A mostly pleasant film, Babes on Broadway is one of the MGM musicals starring Mickey Rooney and Judy Garland, directed by Busby Berkeley. Berkeley is known for a certain style of musical that stops the plot to show off a huge group of dancing girls doing synchronized choreography in particular geometric shapes that he liked. This is not one of those musicals. This is a Rooney and Garland film, meaning it is very focused on the story of two charming, fun-loving, musically talented, innocent teenagers who eventually fall in love. Having seen two of their other films, I pretty much knew exactly what to expect. The studio system was especially factory-like at the time, meaning MGM had no problem making the same movie many times with the same cast.

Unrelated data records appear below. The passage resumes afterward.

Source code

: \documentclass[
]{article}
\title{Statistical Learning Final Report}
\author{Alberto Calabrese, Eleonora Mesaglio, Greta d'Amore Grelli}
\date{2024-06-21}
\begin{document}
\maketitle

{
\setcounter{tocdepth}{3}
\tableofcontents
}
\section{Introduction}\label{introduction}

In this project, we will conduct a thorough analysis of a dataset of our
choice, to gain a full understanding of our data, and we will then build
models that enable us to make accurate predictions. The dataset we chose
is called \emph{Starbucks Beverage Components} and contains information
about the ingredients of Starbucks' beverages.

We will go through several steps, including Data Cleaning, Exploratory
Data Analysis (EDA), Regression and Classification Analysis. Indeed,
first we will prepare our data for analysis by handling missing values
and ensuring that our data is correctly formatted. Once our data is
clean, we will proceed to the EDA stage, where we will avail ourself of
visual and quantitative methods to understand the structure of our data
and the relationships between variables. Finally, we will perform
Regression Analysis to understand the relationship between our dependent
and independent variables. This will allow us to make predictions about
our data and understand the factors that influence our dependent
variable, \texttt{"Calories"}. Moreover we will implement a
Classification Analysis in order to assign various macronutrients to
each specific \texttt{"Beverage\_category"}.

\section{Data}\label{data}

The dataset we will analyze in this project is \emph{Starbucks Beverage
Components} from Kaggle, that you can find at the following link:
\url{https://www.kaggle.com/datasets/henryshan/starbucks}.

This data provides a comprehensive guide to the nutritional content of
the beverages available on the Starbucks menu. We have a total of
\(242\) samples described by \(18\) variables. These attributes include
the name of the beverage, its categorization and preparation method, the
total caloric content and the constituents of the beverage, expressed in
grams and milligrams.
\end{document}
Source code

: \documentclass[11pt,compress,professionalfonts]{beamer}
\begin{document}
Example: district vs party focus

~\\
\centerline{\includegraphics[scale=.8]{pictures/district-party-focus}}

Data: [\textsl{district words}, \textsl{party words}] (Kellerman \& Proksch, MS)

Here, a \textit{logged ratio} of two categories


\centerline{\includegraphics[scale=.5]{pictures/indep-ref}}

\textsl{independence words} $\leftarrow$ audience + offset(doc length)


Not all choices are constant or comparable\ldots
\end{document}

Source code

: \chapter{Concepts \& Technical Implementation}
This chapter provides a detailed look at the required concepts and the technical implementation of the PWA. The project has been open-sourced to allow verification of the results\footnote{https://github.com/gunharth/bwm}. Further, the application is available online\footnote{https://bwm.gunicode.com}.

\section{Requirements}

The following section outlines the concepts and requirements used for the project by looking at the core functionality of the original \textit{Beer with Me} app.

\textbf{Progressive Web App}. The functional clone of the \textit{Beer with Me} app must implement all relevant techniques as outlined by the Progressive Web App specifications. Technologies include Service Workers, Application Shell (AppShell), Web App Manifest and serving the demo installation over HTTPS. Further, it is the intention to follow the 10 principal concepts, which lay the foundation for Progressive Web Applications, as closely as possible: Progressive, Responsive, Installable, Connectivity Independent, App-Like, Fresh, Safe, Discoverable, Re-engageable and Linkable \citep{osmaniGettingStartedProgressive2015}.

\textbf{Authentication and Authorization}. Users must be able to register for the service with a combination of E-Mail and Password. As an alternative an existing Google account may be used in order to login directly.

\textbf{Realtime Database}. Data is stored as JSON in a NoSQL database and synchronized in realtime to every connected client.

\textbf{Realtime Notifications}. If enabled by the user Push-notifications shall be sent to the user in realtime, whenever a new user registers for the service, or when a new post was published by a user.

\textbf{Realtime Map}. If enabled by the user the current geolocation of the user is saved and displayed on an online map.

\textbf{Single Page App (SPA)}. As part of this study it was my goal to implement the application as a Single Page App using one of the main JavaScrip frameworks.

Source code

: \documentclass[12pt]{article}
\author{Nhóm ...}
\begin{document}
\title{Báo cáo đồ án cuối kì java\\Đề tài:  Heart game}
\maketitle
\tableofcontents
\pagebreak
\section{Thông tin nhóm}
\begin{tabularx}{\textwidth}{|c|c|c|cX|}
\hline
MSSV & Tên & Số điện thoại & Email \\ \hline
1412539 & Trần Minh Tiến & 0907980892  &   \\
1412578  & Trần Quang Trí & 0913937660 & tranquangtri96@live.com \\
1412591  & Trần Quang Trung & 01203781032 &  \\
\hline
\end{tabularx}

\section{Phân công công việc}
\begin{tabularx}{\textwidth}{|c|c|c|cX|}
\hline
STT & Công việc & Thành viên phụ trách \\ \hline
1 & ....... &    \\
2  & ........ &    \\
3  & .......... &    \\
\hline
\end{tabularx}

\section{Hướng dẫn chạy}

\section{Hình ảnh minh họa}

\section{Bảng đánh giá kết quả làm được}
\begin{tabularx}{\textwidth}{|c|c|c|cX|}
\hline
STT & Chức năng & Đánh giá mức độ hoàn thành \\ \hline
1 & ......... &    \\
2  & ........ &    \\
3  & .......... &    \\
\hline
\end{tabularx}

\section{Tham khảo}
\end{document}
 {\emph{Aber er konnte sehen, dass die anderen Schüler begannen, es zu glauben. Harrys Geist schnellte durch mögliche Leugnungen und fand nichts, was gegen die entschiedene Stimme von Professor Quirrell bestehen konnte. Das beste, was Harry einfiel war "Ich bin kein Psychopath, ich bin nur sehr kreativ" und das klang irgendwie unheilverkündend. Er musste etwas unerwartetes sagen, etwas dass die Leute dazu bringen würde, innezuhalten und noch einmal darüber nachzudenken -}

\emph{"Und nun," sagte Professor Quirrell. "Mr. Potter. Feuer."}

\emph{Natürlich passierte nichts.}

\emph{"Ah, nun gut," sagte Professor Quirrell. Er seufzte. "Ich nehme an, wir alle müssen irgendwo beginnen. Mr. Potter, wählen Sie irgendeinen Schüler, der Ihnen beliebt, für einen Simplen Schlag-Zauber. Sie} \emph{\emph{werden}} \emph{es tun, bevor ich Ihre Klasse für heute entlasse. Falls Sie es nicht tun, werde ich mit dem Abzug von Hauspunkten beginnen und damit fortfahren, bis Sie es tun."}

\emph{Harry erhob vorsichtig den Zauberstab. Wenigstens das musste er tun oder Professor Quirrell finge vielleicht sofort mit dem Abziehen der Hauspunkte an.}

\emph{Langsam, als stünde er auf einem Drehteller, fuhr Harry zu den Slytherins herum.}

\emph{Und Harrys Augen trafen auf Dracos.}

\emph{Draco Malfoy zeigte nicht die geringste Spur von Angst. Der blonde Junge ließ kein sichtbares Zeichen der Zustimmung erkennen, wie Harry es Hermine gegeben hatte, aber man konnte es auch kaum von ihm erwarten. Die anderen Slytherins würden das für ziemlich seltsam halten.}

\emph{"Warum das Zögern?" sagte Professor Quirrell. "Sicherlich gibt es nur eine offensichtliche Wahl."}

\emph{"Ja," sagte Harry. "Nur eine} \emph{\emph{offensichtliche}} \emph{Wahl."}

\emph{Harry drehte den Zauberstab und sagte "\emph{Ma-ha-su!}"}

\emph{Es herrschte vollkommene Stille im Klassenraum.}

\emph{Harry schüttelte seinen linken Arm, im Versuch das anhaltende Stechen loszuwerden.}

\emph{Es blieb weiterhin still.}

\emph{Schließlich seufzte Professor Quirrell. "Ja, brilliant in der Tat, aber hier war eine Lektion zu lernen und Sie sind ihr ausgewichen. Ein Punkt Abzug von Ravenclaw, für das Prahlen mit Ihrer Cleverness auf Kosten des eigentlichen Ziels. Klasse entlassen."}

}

The music is nice overall, and many of the musical numbers are shot absolutely brilliantly with great choreography, but there are numbers in the film that have essentially nothing to do with plot and pretty much just slow down the film. It is difficult for me to determine what I think of Mickey and Judy’s acting since they are portraying teenagers that are nothing like modern teenagers. So while the characters they portray seem unbelievable, they are charming and delightful regardless, with impressive talent shining in just about all of their scenes. Still, the plot does feel recycled from their other films, so by the time it got to the big closing number, I just about decided to skip it since I knew how the movie would end. However, I am glad that I stayed for the end because, to my shock, the finale of the film is a minstrel show on steroids. (They go all the way with Tambo, Bones, and a huge number of dancers in blackface – all of which happens after they have praised Abraham Lincoln for freeing the slaves, so something about this seems inconsistent….) I know that this is from a different time/culture, but regardless, it is really ridiculous and offensive, so don’t bring the kids.
Overall though, the movie is an impressive one, and it would be good for any movie buff or film student to watch the film for its historic value. Also, bonus points for Will Lee.